The listing below must be repeated word for word, with its images excluded.

- Opening Delimiter -

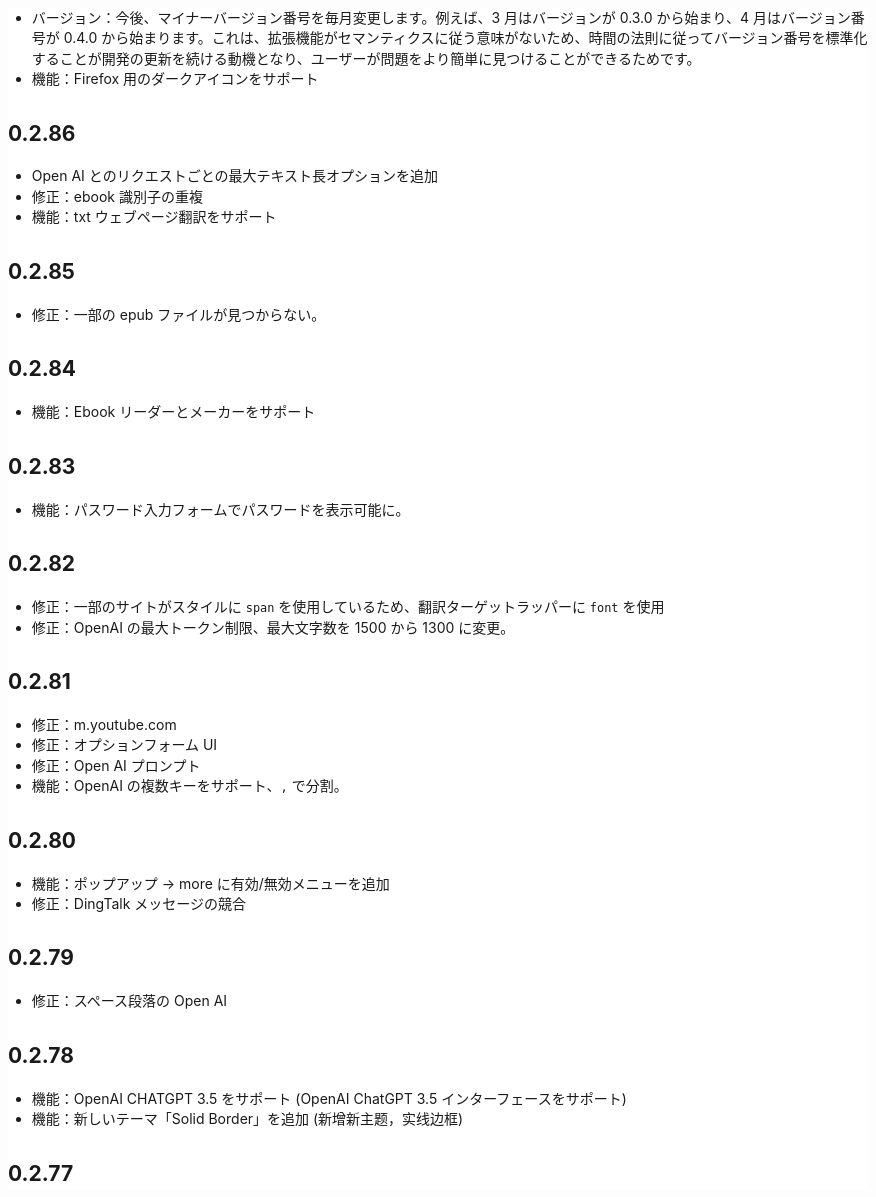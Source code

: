 - バージョン：今後、マイナーバージョン番号を毎月変更します。例えば、3 月はバージョンが 0.3.0 から始まり、4 月はバージョン番号が 0.4.0 から始まります。これは、拡張機能がセマンティクスに従う意味がないため、時間の法則に従ってバージョン番号を標準化することが開発の更新を続ける動機となり、ユーザーが問題をより簡単に見つけることができるためです。
- 機能：Firefox 用のダークアイコンをサポート

## 0.2.86

- Open AI とのリクエストごとの最大テキスト長オプションを追加
- 修正：ebook 識別子の重複
- 機能：txt ウェブページ翻訳をサポート

## 0.2.85

- 修正：一部の epub ファイルが見つからない。

## 0.2.84

- 機能：Ebook リーダーとメーカーをサポート

## 0.2.83

- 機能：パスワード入力フォームでパスワードを表示可能に。

## 0.2.82

- 修正：一部のサイトがスタイルに `span` を使用しているため、翻訳ターゲットラッパーに `font` を使用
- 修正：OpenAI の最大トークン制限、最大文字数を 1500 から 1300 に変更。

## 0.2.81

- 修正：m.youtube.com
- 修正：オプションフォーム UI
- 修正：Open AI プロンプト
- 機能：OpenAI の複数キーをサポート、`,` で分割。

## 0.2.80

- 機能：ポップアップ -> more に有効/無効メニューを追加
- 修正：DingTalk メッセージの競合

## 0.2.79

- 修正：スペース段落の Open AI

## 0.2.78

- 機能：OpenAI CHATGPT 3.5 をサポート (OpenAI ChatGPT 3.5 インターフェースをサポート)
- 機能：新しいテーマ「Solid Border」を追加 (新增新主题，实线边框)

## 0.2.77

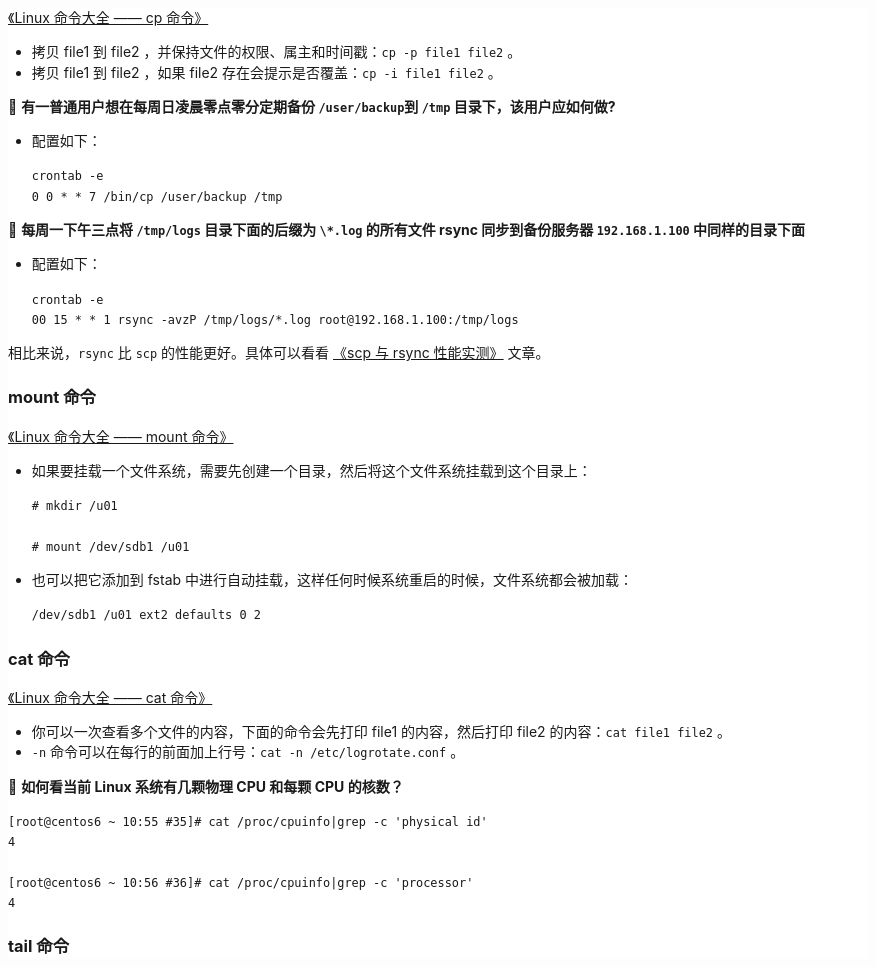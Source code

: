 [《Linux 命令大全 —— cp 命令》](http://man.linuxde.net/cp)

- 拷贝 file1 到 file2 ，并保持文件的权限、属主和时间戳：`cp -p file1 file2` 。
- 拷贝 file1 到 file2 ，如果 file2 存在会提示是否覆盖：`cp -i file1 file2` 。

🦅 **有一普通用户想在每周日凌晨零点零分定期备份 `/user/backup`到 `/tmp` 目录下，该用户应如何做?**

- 配置如下：

  ```
  crontab -e
  0 0 * * 7 /bin/cp /user/backup /tmp
  ```

🦅 **每周一下午三点将 `/tmp/logs` 目录下面的后缀为 `\*.log` 的所有文件 rsync 同步到备份服务器 `192.168.1.100` 中同样的目录下面**

- 配置如下：

  ```
  crontab -e
  00 15 * * 1 rsync -avzP /tmp/logs/*.log root@192.168.1.100:/tmp/logs
  ```

相比来说，`rsync` 比 `scp` 的性能更好。具体可以看看 [《scp 与 rsync 性能实测》](https://tinyhema.iteye.com/blog/2107158) 文章。

### mount 命令

[《Linux 命令大全 —— mount 命令》](http://man.linuxde.net/mount)

- 如果要挂载一个文件系统，需要先创建一个目录，然后将这个文件系统挂载到这个目录上：

  ```
  # mkdir /u01
  
  # mount /dev/sdb1 /u01
  ```

- 也可以把它添加到 fstab 中进行自动挂载，这样任何时候系统重启的时候，文件系统都会被加载：

  ```
  /dev/sdb1 /u01 ext2 defaults 0 2
  ```

### cat 命令

[《Linux 命令大全 —— cat 命令》](http://man.linuxde.net/cat)

- 你可以一次查看多个文件的内容，下面的命令会先打印 file1 的内容，然后打印 file2 的内容：`cat file1 file2` 。
- `-n` 命令可以在每行的前面加上行号：`cat -n /etc/logrotate.conf` 。

🦅 **如何看当前 Linux 系统有几颗物理 CPU 和每颗 CPU 的核数？**

```
[root@centos6 ~ 10:55 #35]# cat /proc/cpuinfo|grep -c 'physical id'
4

[root@centos6 ~ 10:56 #36]# cat /proc/cpuinfo|grep -c 'processor'
4
```

### tail 命令
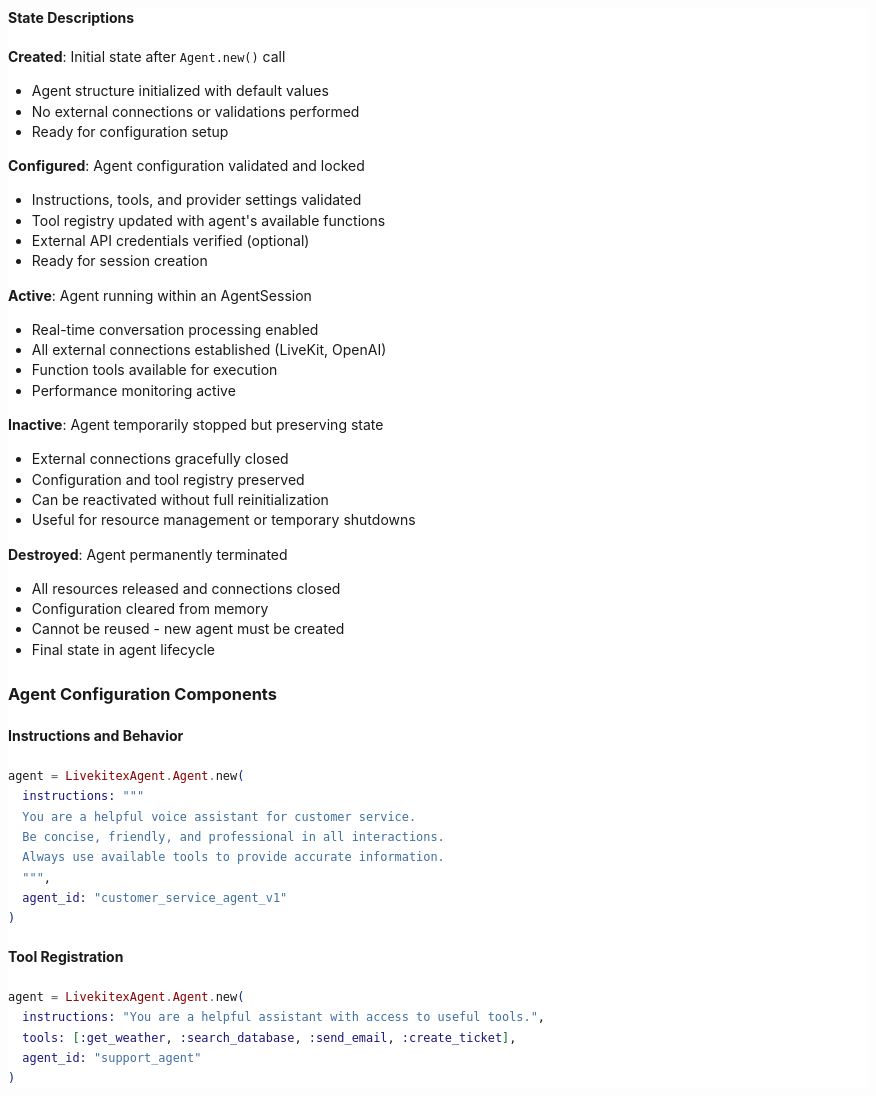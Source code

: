 #### State Descriptions

**Created**: Initial state after `Agent.new()` call
- Agent structure initialized with default values
- No external connections or validations performed
- Ready for configuration setup

**Configured**: Agent configuration validated and locked
- Instructions, tools, and provider settings validated
- Tool registry updated with agent's available functions
- External API credentials verified (optional)
- Ready for session creation

**Active**: Agent running within an AgentSession
- Real-time conversation processing enabled
- All external connections established (LiveKit, OpenAI)
- Function tools available for execution
- Performance monitoring active

**Inactive**: Agent temporarily stopped but preserving state
- External connections gracefully closed
- Configuration and tool registry preserved
- Can be reactivated without full reinitialization
- Useful for resource management or temporary shutdowns

**Destroyed**: Agent permanently terminated
- All resources released and connections closed
- Configuration cleared from memory
- Cannot be reused - new agent must be created
- Final state in agent lifecycle

### Agent Configuration Components

#### Instructions and Behavior
```elixir
agent = LivekitexAgent.Agent.new(
  instructions: """
  You are a helpful voice assistant for customer service.
  Be concise, friendly, and professional in all interactions.
  Always use available tools to provide accurate information.
  """,
  agent_id: "customer_service_agent_v1"
)
```

#### Tool Registration
```elixir
agent = LivekitexAgent.Agent.new(
  instructions: "You are a helpful assistant with access to useful tools.",
  tools: [:get_weather, :search_database, :send_email, :create_ticket],
  agent_id: "support_agent"
)
```
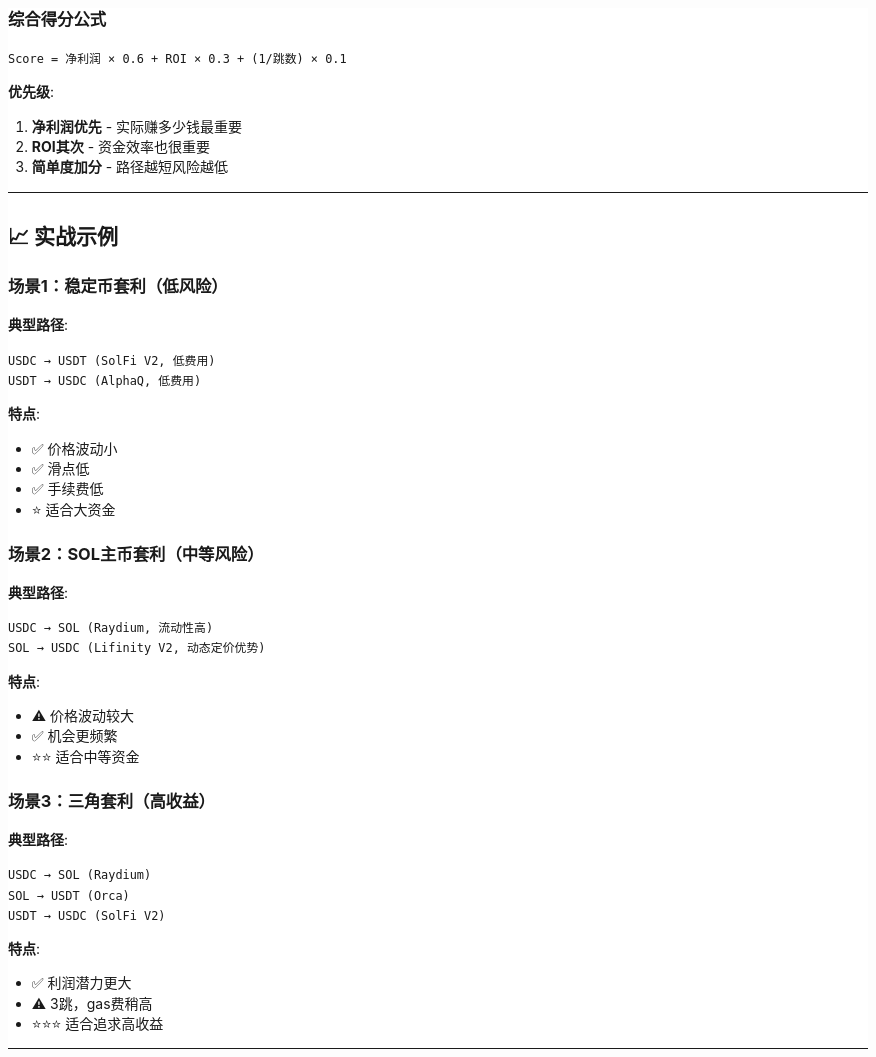 ### 综合得分公式

```
Score = 净利润 × 0.6 + ROI × 0.3 + (1/跳数) × 0.1
```

**优先级**:
1. **净利润优先** - 实际赚多少钱最重要
2. **ROI其次** - 资金效率也很重要
3. **简单度加分** - 路径越短风险越低

---

## 📈 实战示例

### 场景1：稳定币套利（低风险）

**典型路径**:
```
USDC → USDT (SolFi V2, 低费用)
USDT → USDC (AlphaQ, 低费用)
```

**特点**:
- ✅ 价格波动小
- ✅ 滑点低
- ✅ 手续费低
- ⭐ 适合大资金

### 场景2：SOL主币套利（中等风险）

**典型路径**:
```
USDC → SOL (Raydium, 流动性高)
SOL → USDC (Lifinity V2, 动态定价优势)
```

**特点**:
- ⚠️ 价格波动较大
- ✅ 机会更频繁
- ⭐⭐ 适合中等资金

### 场景3：三角套利（高收益）

**典型路径**:
```
USDC → SOL (Raydium)
SOL → USDT (Orca)
USDT → USDC (SolFi V2)
```

**特点**:
- ✅ 利润潜力更大
- ⚠️ 3跳，gas费稍高
- ⭐⭐⭐ 适合追求高收益

---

- Closing Delimiter -

Exercise output.
Source code

: - バージョン：今後、マイナーバージョン番号を毎月変更します。例えば、3 月はバージョンが 0.3.0 から始まり、4 月はバージョン番号が 0.4.0 から始まります。これは、拡張機能がセマンティクスに従う意味がないため、時間の法則に従ってバージョン番号を標準化することが開発の更新を続ける動機となり、ユーザーが問題をより簡単に見つけることができるためです。
- 機能：Firefox 用のダークアイコンをサポート

## 0.2.86

- Open AI とのリクエストごとの最大テキスト長オプションを追加
- 修正：ebook 識別子の重複
- 機能：txt ウェブページ翻訳をサポート

## 0.2.85

- 修正：一部の epub ファイルが見つからない。

## 0.2.84

- 機能：Ebook リーダーとメーカーをサポート

## 0.2.83

- 機能：パスワード入力フォームでパスワードを表示可能に。

## 0.2.82

- 修正：一部のサイトがスタイルに `span` を使用しているため、翻訳ターゲットラッパーに `font` を使用
- 修正：OpenAI の最大トークン制限、最大文字数を 1500 から 1300 に変更。

## 0.2.81

- 修正：m.youtube.com
- 修正：オプションフォーム UI
- 修正：Open AI プロンプト
- 機能：OpenAI の複数キーをサポート、`,` で分割。

## 0.2.80

- 機能：ポップアップ -> more に有効/無効メニューを追加
- 修正：DingTalk メッセージの競合

## 0.2.79

- 修正：スペース段落の Open AI

## 0.2.78

- 機能：OpenAI CHATGPT 3.5 をサポート (OpenAI ChatGPT 3.5 インターフェースをサポート)
- 機能：新しいテーマ「Solid Border」を追加 (新增新主题，实线边框)

## 0.2.77

Source code

: [《Linux 命令大全 —— cp 命令》](http://man.linuxde.net/cp)

- 拷贝 file1 到 file2 ，并保持文件的权限、属主和时间戳：`cp -p file1 file2` 。
- 拷贝 file1 到 file2 ，如果 file2 存在会提示是否覆盖：`cp -i file1 file2` 。

🦅 **有一普通用户想在每周日凌晨零点零分定期备份 `/user/backup`到 `/tmp` 目录下，该用户应如何做?**

- 配置如下：

  ```
  crontab -e
  0 0 * * 7 /bin/cp /user/backup /tmp
  ```

🦅 **每周一下午三点将 `/tmp/logs` 目录下面的后缀为 `\*.log` 的所有文件 rsync 同步到备份服务器 `192.168.1.100` 中同样的目录下面**

- 配置如下：

  ```
  crontab -e
  00 15 * * 1 rsync -avzP /tmp/logs/*.log root@192.168.1.100:/tmp/logs
  ```

相比来说，`rsync` 比 `scp` 的性能更好。具体可以看看 [《scp 与 rsync 性能实测》](https://tinyhema.iteye.com/blog/2107158) 文章。

### mount 命令

[《Linux 命令大全 —— mount 命令》](http://man.linuxde.net/mount)

- 如果要挂载一个文件系统，需要先创建一个目录，然后将这个文件系统挂载到这个目录上：

  ```
  # mkdir /u01
  
  # mount /dev/sdb1 /u01
  ```

- 也可以把它添加到 fstab 中进行自动挂载，这样任何时候系统重启的时候，文件系统都会被加载：

  ```
  /dev/sdb1 /u01 ext2 defaults 0 2
  ```

### cat 命令

[《Linux 命令大全 —— cat 命令》](http://man.linuxde.net/cat)

- 你可以一次查看多个文件的内容，下面的命令会先打印 file1 的内容，然后打印 file2 的内容：`cat file1 file2` 。
- `-n` 命令可以在每行的前面加上行号：`cat -n /etc/logrotate.conf` 。

🦅 **如何看当前 Linux 系统有几颗物理 CPU 和每颗 CPU 的核数？**

```
[root@centos6 ~ 10:55 #35]# cat /proc/cpuinfo|grep -c 'physical id'
4

[root@centos6 ~ 10:56 #36]# cat /proc/cpuinfo|grep -c 'processor'
4
```

### tail 命令
Source code

: #### State Descriptions

**Created**: Initial state after `Agent.new()` call
- Agent structure initialized with default values
- No external connections or validations performed
- Ready for configuration setup

**Configured**: Agent configuration validated and locked
- Instructions, tools, and provider settings validated
- Tool registry updated with agent's available functions
- External API credentials verified (optional)
- Ready for session creation

**Active**: Agent running within an AgentSession
- Real-time conversation processing enabled
- All external connections established (LiveKit, OpenAI)
- Function tools available for execution
- Performance monitoring active

**Inactive**: Agent temporarily stopped but preserving state
- External connections gracefully closed
- Configuration and tool registry preserved
- Can be reactivated without full reinitialization
- Useful for resource management or temporary shutdowns

**Destroyed**: Agent permanently terminated
- All resources released and connections closed
- Configuration cleared from memory
- Cannot be reused - new agent must be created
- Final state in agent lifecycle

### Agent Configuration Components

#### Instructions and Behavior
```elixir
agent = LivekitexAgent.Agent.new(
  instructions: """
  You are a helpful voice assistant for customer service.
  Be concise, friendly, and professional in all interactions.
  Always use available tools to provide accurate information.
  """,
  agent_id: "customer_service_agent_v1"
)
```

#### Tool Registration
```elixir
agent = LivekitexAgent.Agent.new(
  instructions: "You are a helpful assistant with access to useful tools.",
  tools: [:get_weather, :search_database, :send_email, :create_ticket],
  agent_id: "support_agent"
)
```
 ### 综合得分公式

```
Score = 净利润 × 0.6 + ROI × 0.3 + (1/跳数) × 0.1
```

**优先级**:
1. **净利润优先** - 实际赚多少钱最重要
2. **ROI其次** - 资金效率也很重要
3. **简单度加分** - 路径越短风险越低

---

## 📈 实战示例

### 场景1：稳定币套利（低风险）

**典型路径**:
```
USDC → USDT (SolFi V2, 低费用)
USDT → USDC (AlphaQ, 低费用)
```

**特点**:
- ✅ 价格波动小
- ✅ 滑点低
- ✅ 手续费低
- ⭐ 适合大资金

### 场景2：SOL主币套利（中等风险）

**典型路径**:
```
USDC → SOL (Raydium, 流动性高)
SOL → USDC (Lifinity V2, 动态定价优势)
```

**特点**:
- ⚠️ 价格波动较大
- ✅ 机会更频繁
- ⭐⭐ 适合中等资金

### 场景3：三角套利（高收益）

**典型路径**:
```
USDC → SOL (Raydium)
SOL → USDT (Orca)
USDT → USDC (SolFi V2)
```

**特点**:
- ✅ 利润潜力更大
- ⚠️ 3跳，gas费稍高
- ⭐⭐⭐ 适合追求高收益

---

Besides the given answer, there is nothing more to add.